Entre 2022 et 2023, la commande publique adressée aux start-ups passe de 1,74 milliard d’euros à 2,33 milliards d’euros, soit une progression de 33,4 %, désormais équivalente à 1,43 % des achats totaux. Cette croissance s’explique notamment par la mobilisation des ministères (+50 %), la forte utilisation du dispositif des achats innovants et la progression des achats via la centrale publique UGAP (+35 %).
Trois grands acheteurs publics d’innovation
L’analyse des trois principales entités publiques volontaires confirme la tendance 2023‑2024 :
DAE (Direction des Achats de l’Etat) : +49,7 % (332,6 M€ → 498,2 M€) ; taux porté à 2,01 %
Ugap : +34,6 % (179 M€ → 241 M€) ; taux à 4,1 %
Resah : +11,4 % (388 k€ → 432 k€)
Dans le privé de grands acheteurs et de plus petits
Du côté privé, la progression reste plus mesurée mais la proportion des achats auprès des startups par rapport à leur montant d’achat total frôle tout de même les 2 % (1,99 %). Les achats des 39 grands groupes engagés dans le croisement de données augmentent de 3,6 %, passant de 2,33 milliards d’euros à 2,41 milliards d’euros.
Les écarts restent significatifs : les cinq entreprises les plus matures achètent en moyenne 230 millions d’euros par an aux start-ups, contre deux millions d’euros pour les cinq les moins engagées.
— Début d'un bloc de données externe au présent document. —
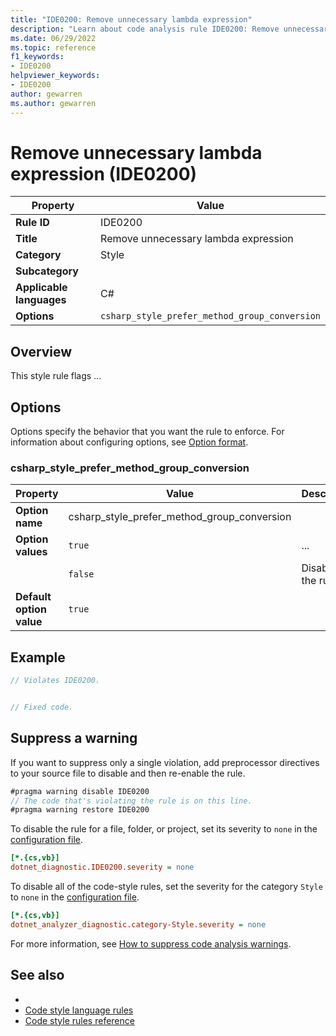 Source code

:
 ```yaml
---
title: "IDE0200: Remove unnecessary lambda expression"
description: "Learn about code analysis rule IDE0200: Remove unnecessary lambda expression"
ms.date: 06/29/2022
ms.topic: reference
f1_keywords:
- IDE0200
helpviewer_keywords:
- IDE0200
author: gewarren
ms.author: gewarren
---
```

# Remove unnecessary lambda expression (IDE0200)

| Property                 | Value                                         |
| ------------------------ | --------------------------------------------- |
| **Rule ID**              | IDE0200                                       |
| **Title**                | Remove unnecessary lambda expression          |
| **Category**             | Style                                         |
| **Subcategory**          |                                               |
| **Applicable languages** | C#                                            |
| **Options**              | `csharp_style_prefer_method_group_conversion` |

## Overview

This style rule flags ...

## Options

Options specify the behavior that you want the rule to enforce. For information about configuring options, see [Option format](language-rules.md#option-format).

### csharp_style_prefer_method_group_conversion

| Property                 | Value                                       | Description        |
| ------------------------ | ------------------------------------------- | ------------------ |
| **Option name**          | csharp_style_prefer_method_group_conversion |                    |
| **Option values**        | `true`                                      | ...                |
|                          | `false`                                     | Disables the rule. |
| **Default option value** | `true`                                      |                    |

## Example

```csharp
// Violates IDE0200.


// Fixed code.

```

## Suppress a warning

If you want to suppress only a single violation, add preprocessor directives to your source file to disable and then re-enable the rule.

```csharp
#pragma warning disable IDE0200
// The code that's violating the rule is on this line.
#pragma warning restore IDE0200
```

To disable the rule for a file, folder, or project, set its severity to `none` in the [configuration file](../configuration-files.md).

```ini
[*.{cs,vb}]
dotnet_diagnostic.IDE0200.severity = none
```

To disable all of the code-style rules, set the severity for the category `Style` to `none` in the [configuration file](../configuration-files.md).

```ini
[*.{cs,vb}]
dotnet_analyzer_diagnostic.category-Style.severity = none
```

For more information, see [How to suppress code analysis warnings](../suppress-warnings.md).

## See also

- 
- [Code style language rules](language-rules.md)
- [Code style rules reference](index.md)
Côté startups, 65 % travaillent avec des grands groupes et 51 % avec le secteur public. Cependant, seule une start‑up sur deux tire plus de 20 % de son chiffre d’affaires d’un grand groupe, et les collaborations publiques restent limitées : la majorité réalisent 1 à 20 % de leur chiffre d’affaires avec l’État ou les collectivités.
Manque de contact et de visibilité
Les défis identifiés par les start-ups sont récurrents et massifs. Les cycles de vente sont trop longs (52 % pour le public, 55 % pour le privé), il manque des contacts et des opportunités de rencontre (52 % / 51 %), de visibilité sur leur offre (37 % / 53 %), les procédures sont peu lisibles (50 %) et il persiste des difficultés à identifier les bons interlocuteurs (60 %).
Les délais moyens restent élevés : 32,6 semaines entre premier contact et contractualisation, malgré une signature rapide une fois la décision prise (environ quatre semaines).
Un point notable : les critères RSE/ESG deviennent un atout compétitif pour 58 % des start‑ups et ne constituent plus un frein pour 64 % d’entre elles.
Les grands comptes appréhendent un peu plus la fragilité des startups
La part d’achats déclarée par les donneurs d’ordres reste globalement faible : 92 % des entités publiques déclarent consacrer moins de 5 % de leurs achats aux startups et 81 % des grands groupes privés se situent également sous les 5 %.
Les freins internes les plus fréquemment cités par les organisations n’ayant pas encore contractualisé sont un manque de connaissance des offres pertinentes (59 %), une méconnaissance par les start-ups des processus internes (49 %) et des incertitudes sur la pérennité de la start-up (22 %).
Le risque perçu progresse légèrement : seuls 41 % des répondants le jugent faible, contre 57 % l’année précédente. Toutefois, les pratiques évoluent : 38 % des grands comptes disposent désormais d’une fonction dédiée aux achats innovants, et 48 % considèrent les start-ups comme un partenaire stratégique.